**ACTION ITEM**
Find the lines below in which the string "texttt" occurs. Copy each one.

**THE DATA**
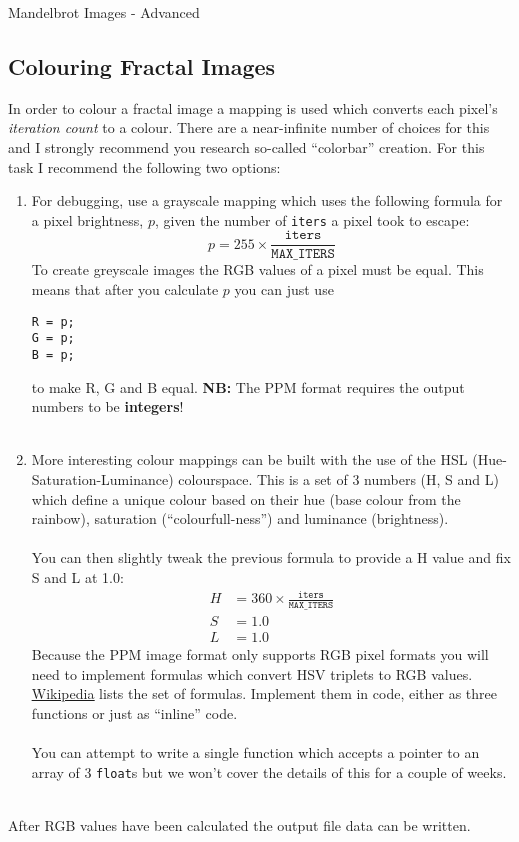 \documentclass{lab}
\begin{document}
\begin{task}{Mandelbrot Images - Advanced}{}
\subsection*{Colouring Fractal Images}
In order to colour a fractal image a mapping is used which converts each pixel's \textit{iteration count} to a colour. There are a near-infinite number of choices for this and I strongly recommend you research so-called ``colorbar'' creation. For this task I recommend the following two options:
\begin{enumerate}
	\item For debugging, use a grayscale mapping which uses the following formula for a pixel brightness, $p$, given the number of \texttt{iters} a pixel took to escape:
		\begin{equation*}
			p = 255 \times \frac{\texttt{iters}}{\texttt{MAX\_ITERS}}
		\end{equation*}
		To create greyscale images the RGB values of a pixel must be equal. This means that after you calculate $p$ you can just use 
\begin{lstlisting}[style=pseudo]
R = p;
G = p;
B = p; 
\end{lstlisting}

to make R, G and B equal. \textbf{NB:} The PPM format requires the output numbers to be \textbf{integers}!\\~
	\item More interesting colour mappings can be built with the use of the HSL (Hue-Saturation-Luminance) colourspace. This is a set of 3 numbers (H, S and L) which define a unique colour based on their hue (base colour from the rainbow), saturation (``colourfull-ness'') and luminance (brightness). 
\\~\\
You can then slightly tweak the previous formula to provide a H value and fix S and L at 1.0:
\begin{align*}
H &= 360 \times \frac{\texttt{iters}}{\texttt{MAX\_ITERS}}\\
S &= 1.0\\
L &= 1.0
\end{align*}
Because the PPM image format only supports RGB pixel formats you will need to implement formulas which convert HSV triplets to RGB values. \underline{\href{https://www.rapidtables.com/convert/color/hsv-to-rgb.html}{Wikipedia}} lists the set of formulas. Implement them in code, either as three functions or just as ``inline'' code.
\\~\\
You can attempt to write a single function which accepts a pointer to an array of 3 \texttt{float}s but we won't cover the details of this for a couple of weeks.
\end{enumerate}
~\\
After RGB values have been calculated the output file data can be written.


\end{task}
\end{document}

...

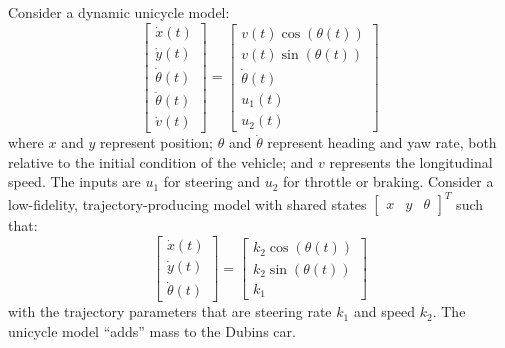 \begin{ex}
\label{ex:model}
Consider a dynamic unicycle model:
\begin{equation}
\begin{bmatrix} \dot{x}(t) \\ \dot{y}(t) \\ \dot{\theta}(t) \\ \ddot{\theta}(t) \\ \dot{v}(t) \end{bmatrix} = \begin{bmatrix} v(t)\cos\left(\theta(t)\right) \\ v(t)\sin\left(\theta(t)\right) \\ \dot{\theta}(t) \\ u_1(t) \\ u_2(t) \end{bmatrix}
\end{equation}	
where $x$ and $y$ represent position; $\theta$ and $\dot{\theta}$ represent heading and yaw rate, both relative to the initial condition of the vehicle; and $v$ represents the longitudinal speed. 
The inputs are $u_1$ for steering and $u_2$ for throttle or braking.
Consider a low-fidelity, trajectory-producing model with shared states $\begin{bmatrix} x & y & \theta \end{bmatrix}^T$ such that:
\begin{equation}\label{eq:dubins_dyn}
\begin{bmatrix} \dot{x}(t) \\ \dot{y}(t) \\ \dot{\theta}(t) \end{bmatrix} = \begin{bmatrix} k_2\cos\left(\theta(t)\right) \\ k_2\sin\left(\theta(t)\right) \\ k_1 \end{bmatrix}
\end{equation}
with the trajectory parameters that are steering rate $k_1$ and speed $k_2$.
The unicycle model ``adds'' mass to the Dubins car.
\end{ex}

**TASK SOLUTION**
	\item For debugging, use a grayscale mapping which uses the following formula for a pixel brightness, $p$, given the number of \texttt{iters} a pixel took to escape:
			p = 255 \times \frac{\texttt{iters}}{\texttt{MAX\_ITERS}}
H &= 360 \times \frac{\texttt{iters}}{\texttt{MAX\_ITERS}}\\
You can attempt to write a single function which accepts a pointer to an array of 3 \texttt{float}s but we won't cover the details of this for a couple of weeks.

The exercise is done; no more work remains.